Fitness and Performance

Why do I get pain on top of foot when walking or running?

May 13 2019

Following on from her blog post about flat feet, Bodyset’s physiotherapist Gbemi is back. Today she’s looking at why we sometimes experience pain in the top of the foot, and how this can be treated.

Foot pain

One of the most unusual places to get pain in the body is in the foot. In comparison to other body parts like the heart, brain and eyes, we spend a lot less time and energy on foot care. Have you ever experienced foot pain? Especially when you walk?


Depending on the cause of the foot pain, the symptoms you experience may vary. They include:

  • Ankle pain
  • Stiffness and instability
  • Weakness in the foot
  • A gradual increase in pain at the front of the ankle which is worse after rest

What causes the pain?

There are several factors which impact how and why you might develop foot pain:

  • Your age
  • Gender
  • Serious degenerative conditions
  • The type and fit of your footwear

Recent research suggests that women may be more prone to develop this pain than men. One reason for this may be because of the type and variety of footwear women have.

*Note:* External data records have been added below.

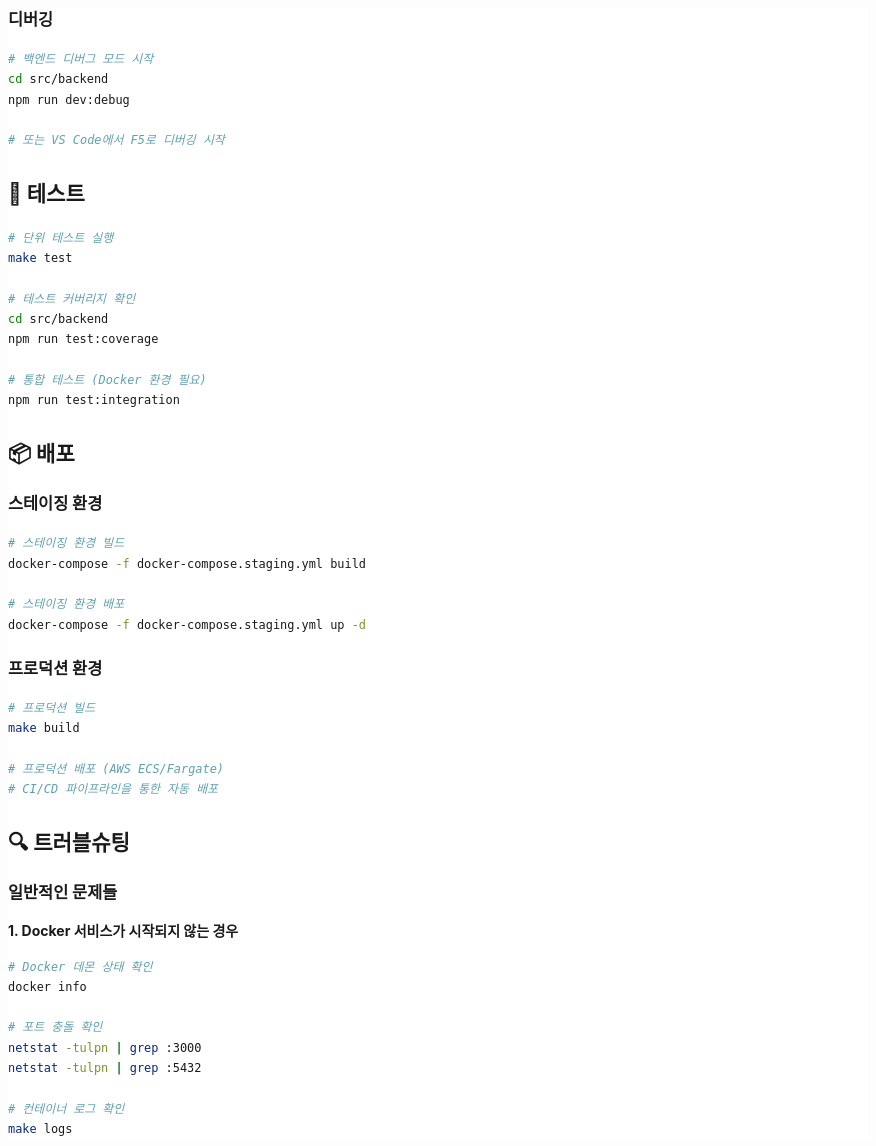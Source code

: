 ### 디버깅
```bash
# 백엔드 디버그 모드 시작
cd src/backend
npm run dev:debug

# 또는 VS Code에서 F5로 디버깅 시작
```

## 🧪 테스트

```bash
# 단위 테스트 실행
make test

# 테스트 커버리지 확인
cd src/backend
npm run test:coverage

# 통합 테스트 (Docker 환경 필요)
npm run test:integration
```

## 📦 배포

### 스테이징 환경
```bash
# 스테이징 환경 빌드
docker-compose -f docker-compose.staging.yml build

# 스테이징 환경 배포
docker-compose -f docker-compose.staging.yml up -d
```

### 프로덕션 환경
```bash
# 프로덕션 빌드
make build

# 프로덕션 배포 (AWS ECS/Fargate)
# CI/CD 파이프라인을 통한 자동 배포
```

## 🔍 트러블슈팅

### 일반적인 문제들

**1. Docker 서비스가 시작되지 않는 경우**
```bash
# Docker 데몬 상태 확인
docker info

# 포트 충돌 확인
netstat -tulpn | grep :3000
netstat -tulpn | grep :5432

# 컨테이너 로그 확인
make logs
```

Other serious reasons for pain in the top of your foot include:

  • Problems with the bones – stress fractures in the ankle or hammer or toe claw
  • Issues with soft tissues – extensor tendonitis or tibialis anterior tendonitis
  • Medical conditions – athletes foot or gout

How can I manage the pain?

There are a few simple steps you can take to manage your pain. If you start to experience pain try these techniques:

  • Rest (after activity)
  • Ice
  • Pain medication – anti-inflammatories
  • Elevation
  • Gentle exercises and stretching

How can physiotherapy help?

If your pain or discomfort continues, becomes worse or you re-injure yourself it is important to seek further help. Your Chartered Physiotherapist at Capital Physio is always happy to give you bespoke guidance and answer all your questions.

Your physiotherapist will conduct a comprehensive assessment and consider the timeline of your pain, its symptoms and progression. They will then prescribe a plan of treatment. This may include manual therapy, acupuncture, orthotics or advise the use of crutches.